Personal information
- Born: March 23, 1991 (age 34)
- Nationality: American
- Listed height: 6 ft 6 in (1.98 m)
- Listed weight: 205 lb (93 kg)

Career information
- High school: Sterling (Sterling, Illinois)
- College: Illinois (2010–2014)
- NBA draft: 2014: undrafted
- Playing career: 2014–present

Career history
- 2014: Arantia Larochette
- 2015: Náuticos de Mazatlán
- 2015–2016: Halifax Hurricanes
- 2016: Island Storm
- 2016–2017: Dresden Titans

= Joseph Bertrand (basketball) =

American professional basketball player

Joseph Bertrand (born March 23, 1991) is an American professional basketball player who last played for the Dresden Titans. He played college basketball for the University of Illinois.

==High school career==
Bertrand played for Sterling High School, and was coached by Peter Goff. In high school, Bertrand was a two-time Illinois High School Association (IHSA) Slam Dunk Champion. Bertrand was named a member of the 2009 Illinois All-State Team as selected by the Illinois Basketball Coaches Association.
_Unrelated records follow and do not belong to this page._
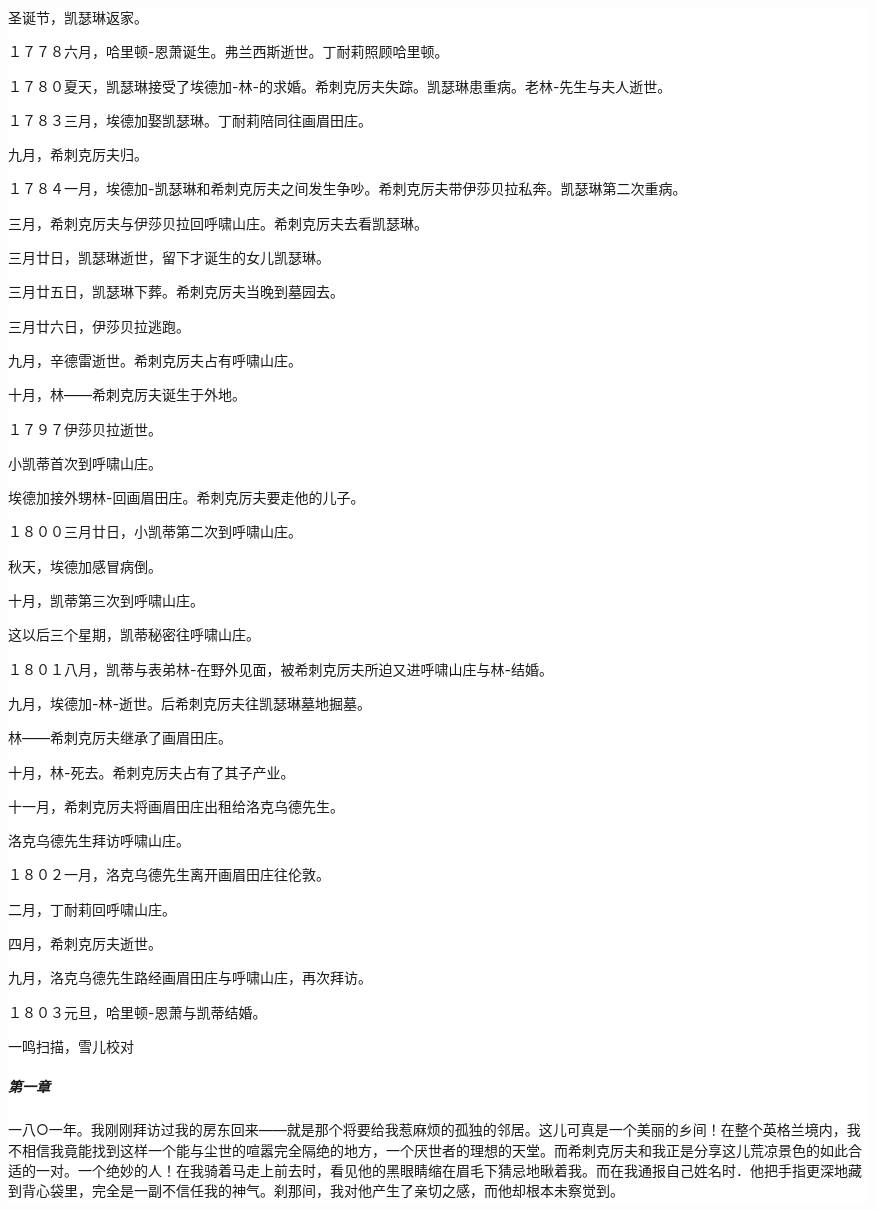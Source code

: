 圣诞节，凯瑟琳返家。

１７７８六月，哈里顿-恩萧诞生。弗兰西斯逝世。丁耐莉照顾哈里顿。

１７８０夏天，凯瑟琳接受了埃德加-林-的求婚。希刺克厉夫失踪。凯瑟琳患重病。老林-先生与夫人逝世。

１７８３三月，埃德加娶凯瑟琳。丁耐莉陪同往画眉田庄。

九月，希刺克厉夫归。

１７８４一月，埃德加-凯瑟琳和希刺克厉夫之间发生争吵。希刺克厉夫带伊莎贝拉私奔。凯瑟琳第二次重病。

三月，希刺克厉夫与伊莎贝拉回呼啸山庄。希刺克厉夫去看凯瑟琳。

三月廿日，凯瑟琳逝世，留下才诞生的女儿凯瑟琳。

三月廿五日，凯瑟琳下葬。希刺克厉夫当晚到墓园去。

三月廿六日，伊莎贝拉逃跑。

九月，辛德雷逝世。希刺克厉夫占有呼啸山庄。

十月，林——希刺克厉夫诞生于外地。

１７９７伊莎贝拉逝世。

小凯蒂首次到呼啸山庄。

埃德加接外甥林-回画眉田庄。希刺克厉夫要走他的儿子。

１８００三月廿日，小凯蒂第二次到呼啸山庄。

秋天，埃德加感冒病倒。

十月，凯蒂第三次到呼啸山庄。

这以后三个星期，凯蒂秘密往呼啸山庄。

１８０１八月，凯蒂与表弟林-在野外见面，被希刺克厉夫所迫又进呼啸山庄与林-结婚。

九月，埃德加-林-逝世。后希刺克厉夫往凯瑟琳墓地掘墓。

林——希刺克厉夫继承了画眉田庄。

十月，林-死去。希刺克厉夫占有了其子产业。

十一月，希刺克厉夫将画眉田庄出租给洛克乌德先生。

洛克乌德先生拜访呼啸山庄。

１８０２一月，洛克乌德先生离开画眉田庄往伦敦。

二月，丁耐莉回呼啸山庄。

四月，希刺克厉夫逝世。

九月，洛克乌德先生路经画眉田庄与呼啸山庄，再次拜访。

１８０３元旦，哈里顿-恩萧与凯蒂结婚。

一鸣扫描，雪儿校对                                                  
##### 第一章
一八○一年。我刚刚拜访过我的房东回来——就是那个将要给我惹麻烦的孤独的邻居。这儿可真是一个美丽的乡间！在整个英格兰境内，我不相信我竟能找到这样一个能与尘世的喧嚣完全隔绝的地方，一个厌世者的理想的天堂。而希刺克厉夫和我正是分享这儿荒凉景色的如此合适的一对。一个绝妙的人！在我骑着马走上前去时，看见他的黑眼睛缩在眉毛下猜忌地瞅着我。而在我通报自己姓名时．他把手指更深地藏到背心袋里，完全是一副不信任我的神气。刹那间，我对他产生了亲切之感，而他却根本未察觉到。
College recruiting information
| Name | Hometown | School | Height | Weight | Commit date |
| Joseph Bertrand SG | Sterling, IL | Sterling High School | 6 ft 5 in (1.96 m) | 185 lb (84 kg) | Oct 12, 2008 |
Recruit ratings: Scout: Rivals: (88)
Overall recruit ranking: Scout: #15 (SG) Rivals: #31 (SG) ESPN: #47 (SG)
Note: In many cases, Scout, Rivals, 247Sports, On3, and ESPN may conflict in their listings of height and weight.; In these cases, the average was taken. ESPN grades are on a 100-point scale.; Sources: "Illinois Commit List for 2009". Rivals. Retrieved 2014-11-13.; "Men's Basketball Recruiting". Scout. Retrieved 2014-11-13.; "ESPN - Illinois Fighting Illini Basketball Recruiting 2009". ESPN. Retrieved 2014-11-13.; "Scout.com Team Recruiting Rankings". Scout. Retrieved 2014-11-13.; "2009 Team Ranking". Rivals. Retrieved 2014-11-13.;

==Collegiate career==
Entering the University of Illinois during the 2009–10 season, Bertrand suffered a tear in his right Lateral meniscus during individual, preseason workouts. The injury, which required surgery, forced Bertrand to take a Medical redshirt as a true freshman. During his redshirt freshman season, Bertrand saw limited time off the bench as the 2010–11 Fighting Illini featured a starting line-up of four seniors and a regular rotation of a former Illinois Mr. Basketball winner and a former McDonald's All-American in Brandon Paul and Jereme Richmond, respectively. In total, Bertrand saw action in 15 games during the 2010–11 season.

===College statistics===

| Year | Team | GP | GS | MPG | FG% | 3P% | FT% | RPG | APG | SPG | BPG | PPG |
|---|---|---|---|---|---|---|---|---|---|---|---|---|
| 2009–10 | Illinois | Did not play due to Medical redshirt |  |  |  |  |  |  |  |  |  |  |
| 2010–11 | Illinois | 13 | 0 | 3.8 | .538 | .000 | .750 | 0.5 | 0.3 | 0.08 | 0.15 | 1.3 |
| 2011–12 | Illinois | 32 | 14 | 20.2 | .538 | .300 | .733 | 2.7 | 1.3 | 0.34 | 0.16 | 6.5 |
| 2012–13 | Illinois | 35 | 5 | 22.7 | .502 | .321 | .773 | 4.1 | 0.6 | 0.91 | 0.17 | 7.3 |
| 2013–14 | Illinois | 35 | 23 | 25.1 | .481 | .385 | .680 | 3.8 | 0.8 | 0.66 | 0.00 | 8.5 |

==Professional career==
After going undrafted in the 2014 NBA draft, and talking to teams in both Austria and China, Bertrand joined Larochette in Luxembourg. On November 1, 2014 Bertrand was selected by the Westchester Knicks as their first pick in the 2014 NBA Development League Draft. Bertrand was then waived by the Westchester Knicks at the end of training camp on November 13, 2014. Bertrand later signed with Nauticos de Mazatlan of the CIBACOPA league in Mexico. On November 12, 2015, Bertrand signed with the Halifax Hurricanes of the National Basketball League of Canada (NBL). On March 6, 2016, he was waived by Halifax, however, he signed with the Island Storm nine days later.